### What to produce
With the pictures left out, write every entry down exactly.
:::
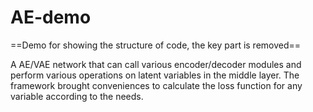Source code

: # AE-demo
==Demo for showing the structure of code, the key part is removed==

A AE/VAE network that can call various encoder/decoder modules and perform various operations on latent variables in the middle layer. The framework brought conveniences to calculate the loss function for any variable according to the needs.
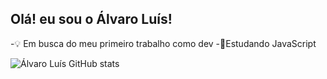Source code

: ## Olá! eu sou o Álvaro Luís!

-💡 Em busca do meu primeiro trabalho como dev
-🌱Estudando JavaScript

![Álvaro Luís GitHub stats](https://github-readme-stats.vercel.app/api?username=latysno&show_icons=true&theme=dracula&count_private=true)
:::
### Reply
Source code

: # AE-demo
==Demo for showing the structure of code, the key part is removed==

A AE/VAE network that can call various encoder/decoder modules and perform various operations on latent variables in the middle layer. The framework brought conveniences to calculate the loss function for any variable according to the needs.
Source code

: ## Olá! eu sou o Álvaro Luís!

-💡 Em busca do meu primeiro trabalho como dev
-🌱Estudando JavaScript

![Álvaro Luís GitHub stats](https://github-readme-stats.vercel.app/api?username=latysno&show_icons=true&theme=dracula&count_private=true)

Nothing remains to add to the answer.